Activity: Going down the data below, set down exactly the line with "- [Done] - Automatic loading" and each line after it through the line with "- [Done] - Remove"; no other lines.

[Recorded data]
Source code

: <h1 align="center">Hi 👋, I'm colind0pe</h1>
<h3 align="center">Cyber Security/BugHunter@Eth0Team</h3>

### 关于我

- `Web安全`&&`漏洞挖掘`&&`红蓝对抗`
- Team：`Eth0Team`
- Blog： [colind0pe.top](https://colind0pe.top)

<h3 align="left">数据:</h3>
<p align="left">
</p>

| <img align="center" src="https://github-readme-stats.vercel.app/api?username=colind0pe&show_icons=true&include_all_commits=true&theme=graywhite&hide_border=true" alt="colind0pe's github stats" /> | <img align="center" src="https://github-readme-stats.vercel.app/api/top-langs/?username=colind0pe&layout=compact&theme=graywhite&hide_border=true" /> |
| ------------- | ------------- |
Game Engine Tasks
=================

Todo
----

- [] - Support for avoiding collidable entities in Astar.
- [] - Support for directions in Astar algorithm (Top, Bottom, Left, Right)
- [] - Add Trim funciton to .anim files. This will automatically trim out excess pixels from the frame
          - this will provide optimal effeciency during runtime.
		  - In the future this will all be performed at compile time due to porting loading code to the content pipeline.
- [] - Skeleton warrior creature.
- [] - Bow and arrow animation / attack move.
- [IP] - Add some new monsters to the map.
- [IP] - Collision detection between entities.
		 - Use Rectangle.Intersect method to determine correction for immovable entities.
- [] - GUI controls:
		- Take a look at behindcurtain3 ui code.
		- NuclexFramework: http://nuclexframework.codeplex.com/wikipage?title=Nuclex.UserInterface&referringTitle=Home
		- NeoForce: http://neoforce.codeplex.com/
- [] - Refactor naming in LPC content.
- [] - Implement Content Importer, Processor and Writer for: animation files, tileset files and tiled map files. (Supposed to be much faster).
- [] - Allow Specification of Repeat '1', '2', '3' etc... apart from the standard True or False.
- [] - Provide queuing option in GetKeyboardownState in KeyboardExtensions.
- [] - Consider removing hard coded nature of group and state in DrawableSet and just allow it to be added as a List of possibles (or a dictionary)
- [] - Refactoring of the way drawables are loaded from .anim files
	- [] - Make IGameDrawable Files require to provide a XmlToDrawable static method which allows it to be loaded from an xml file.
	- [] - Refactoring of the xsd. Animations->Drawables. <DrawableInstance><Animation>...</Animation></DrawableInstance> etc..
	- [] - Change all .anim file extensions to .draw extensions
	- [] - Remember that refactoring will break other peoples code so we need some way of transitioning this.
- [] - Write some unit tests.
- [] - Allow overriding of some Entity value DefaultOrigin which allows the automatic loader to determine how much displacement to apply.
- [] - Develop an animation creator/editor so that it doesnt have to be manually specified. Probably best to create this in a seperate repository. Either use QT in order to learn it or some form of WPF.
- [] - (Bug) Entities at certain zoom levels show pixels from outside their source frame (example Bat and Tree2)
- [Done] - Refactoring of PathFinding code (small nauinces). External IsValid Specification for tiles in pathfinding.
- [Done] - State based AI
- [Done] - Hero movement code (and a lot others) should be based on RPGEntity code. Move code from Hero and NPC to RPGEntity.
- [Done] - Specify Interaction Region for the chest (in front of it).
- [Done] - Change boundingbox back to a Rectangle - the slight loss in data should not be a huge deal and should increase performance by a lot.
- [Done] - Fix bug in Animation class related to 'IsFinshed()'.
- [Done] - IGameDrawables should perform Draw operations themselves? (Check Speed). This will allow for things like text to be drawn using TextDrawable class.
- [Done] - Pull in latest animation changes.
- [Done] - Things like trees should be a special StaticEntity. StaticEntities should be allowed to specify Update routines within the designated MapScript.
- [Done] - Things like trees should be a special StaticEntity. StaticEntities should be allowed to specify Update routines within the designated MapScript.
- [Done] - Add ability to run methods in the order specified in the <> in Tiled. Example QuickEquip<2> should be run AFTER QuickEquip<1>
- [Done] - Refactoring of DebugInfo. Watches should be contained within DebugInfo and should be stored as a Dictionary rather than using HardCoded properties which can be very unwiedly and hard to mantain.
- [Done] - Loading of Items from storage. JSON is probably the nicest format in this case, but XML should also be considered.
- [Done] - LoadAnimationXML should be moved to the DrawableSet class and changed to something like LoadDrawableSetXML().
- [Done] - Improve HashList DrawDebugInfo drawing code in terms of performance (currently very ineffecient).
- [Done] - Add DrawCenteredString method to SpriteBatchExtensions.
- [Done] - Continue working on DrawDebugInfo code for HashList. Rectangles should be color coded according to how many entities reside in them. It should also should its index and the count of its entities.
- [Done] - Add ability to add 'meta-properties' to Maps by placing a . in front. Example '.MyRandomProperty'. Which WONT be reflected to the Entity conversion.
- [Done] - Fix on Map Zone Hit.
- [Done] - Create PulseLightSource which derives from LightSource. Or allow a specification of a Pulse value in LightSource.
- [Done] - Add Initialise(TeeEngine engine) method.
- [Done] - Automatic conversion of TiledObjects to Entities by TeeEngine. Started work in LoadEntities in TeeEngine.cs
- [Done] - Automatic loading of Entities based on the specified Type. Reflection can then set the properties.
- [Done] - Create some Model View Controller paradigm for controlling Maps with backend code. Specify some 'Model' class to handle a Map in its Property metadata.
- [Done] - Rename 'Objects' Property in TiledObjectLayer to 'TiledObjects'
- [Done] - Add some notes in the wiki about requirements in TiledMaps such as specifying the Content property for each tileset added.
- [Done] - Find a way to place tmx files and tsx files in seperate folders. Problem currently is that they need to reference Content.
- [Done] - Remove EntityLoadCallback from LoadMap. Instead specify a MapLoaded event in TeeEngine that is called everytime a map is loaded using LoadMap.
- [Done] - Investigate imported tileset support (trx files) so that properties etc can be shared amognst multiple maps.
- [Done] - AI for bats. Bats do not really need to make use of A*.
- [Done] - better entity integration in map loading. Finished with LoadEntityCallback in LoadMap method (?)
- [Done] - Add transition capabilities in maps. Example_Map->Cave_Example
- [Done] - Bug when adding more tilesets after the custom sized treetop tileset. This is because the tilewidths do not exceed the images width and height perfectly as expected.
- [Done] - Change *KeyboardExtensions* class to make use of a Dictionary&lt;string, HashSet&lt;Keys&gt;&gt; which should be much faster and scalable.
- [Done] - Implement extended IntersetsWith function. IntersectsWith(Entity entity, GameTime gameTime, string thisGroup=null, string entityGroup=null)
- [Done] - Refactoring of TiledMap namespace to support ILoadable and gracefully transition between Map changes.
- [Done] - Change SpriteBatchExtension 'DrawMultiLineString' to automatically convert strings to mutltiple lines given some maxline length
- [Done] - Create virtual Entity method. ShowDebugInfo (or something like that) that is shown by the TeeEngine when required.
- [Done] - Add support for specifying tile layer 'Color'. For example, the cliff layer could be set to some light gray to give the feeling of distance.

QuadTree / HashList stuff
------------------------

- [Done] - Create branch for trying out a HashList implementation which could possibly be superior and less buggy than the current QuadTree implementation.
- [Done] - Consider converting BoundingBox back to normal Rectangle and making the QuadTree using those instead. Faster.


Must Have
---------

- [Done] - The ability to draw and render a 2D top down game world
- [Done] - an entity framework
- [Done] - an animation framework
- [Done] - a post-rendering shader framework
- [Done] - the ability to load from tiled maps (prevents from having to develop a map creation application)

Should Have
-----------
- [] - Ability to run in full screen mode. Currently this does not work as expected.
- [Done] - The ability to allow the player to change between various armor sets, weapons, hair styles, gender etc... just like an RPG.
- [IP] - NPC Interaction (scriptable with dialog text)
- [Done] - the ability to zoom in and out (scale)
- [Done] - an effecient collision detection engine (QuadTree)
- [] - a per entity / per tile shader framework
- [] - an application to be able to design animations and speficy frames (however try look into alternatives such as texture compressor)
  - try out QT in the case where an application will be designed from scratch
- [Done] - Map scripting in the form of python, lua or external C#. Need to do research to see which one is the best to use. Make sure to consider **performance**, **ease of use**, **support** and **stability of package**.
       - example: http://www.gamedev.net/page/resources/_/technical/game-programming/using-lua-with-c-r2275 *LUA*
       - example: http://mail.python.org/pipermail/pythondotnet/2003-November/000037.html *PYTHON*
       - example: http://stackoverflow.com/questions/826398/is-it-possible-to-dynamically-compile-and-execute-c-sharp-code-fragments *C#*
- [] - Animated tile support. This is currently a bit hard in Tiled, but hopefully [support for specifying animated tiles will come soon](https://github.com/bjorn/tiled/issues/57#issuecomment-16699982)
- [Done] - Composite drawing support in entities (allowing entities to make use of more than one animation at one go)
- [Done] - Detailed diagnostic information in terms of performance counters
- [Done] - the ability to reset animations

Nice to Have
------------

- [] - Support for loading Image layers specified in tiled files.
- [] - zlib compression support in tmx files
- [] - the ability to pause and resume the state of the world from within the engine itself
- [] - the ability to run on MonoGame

The answer:
- [Done] - Automatic loading of Entities based on the specified Type. Reflection can then set the properties.
- [Done] - Create some Model View Controller paradigm for controlling Maps with backend code. Specify some 'Model' class to handle a Map in its Property metadata.
- [Done] - Rename 'Objects' Property in TiledObjectLayer to 'TiledObjects'
- [Done] - Add some notes in the wiki about requirements in TiledMaps such as specifying the Content property for each tileset added.
- [Done] - Find a way to place tmx files and tsx files in seperate folders. Problem currently is that they need to reference Content.
- [Done] - Remove EntityLoadCallback from LoadMap. Instead specify a MapLoaded event in TeeEngine that is called everytime a map is loaded using LoadMap.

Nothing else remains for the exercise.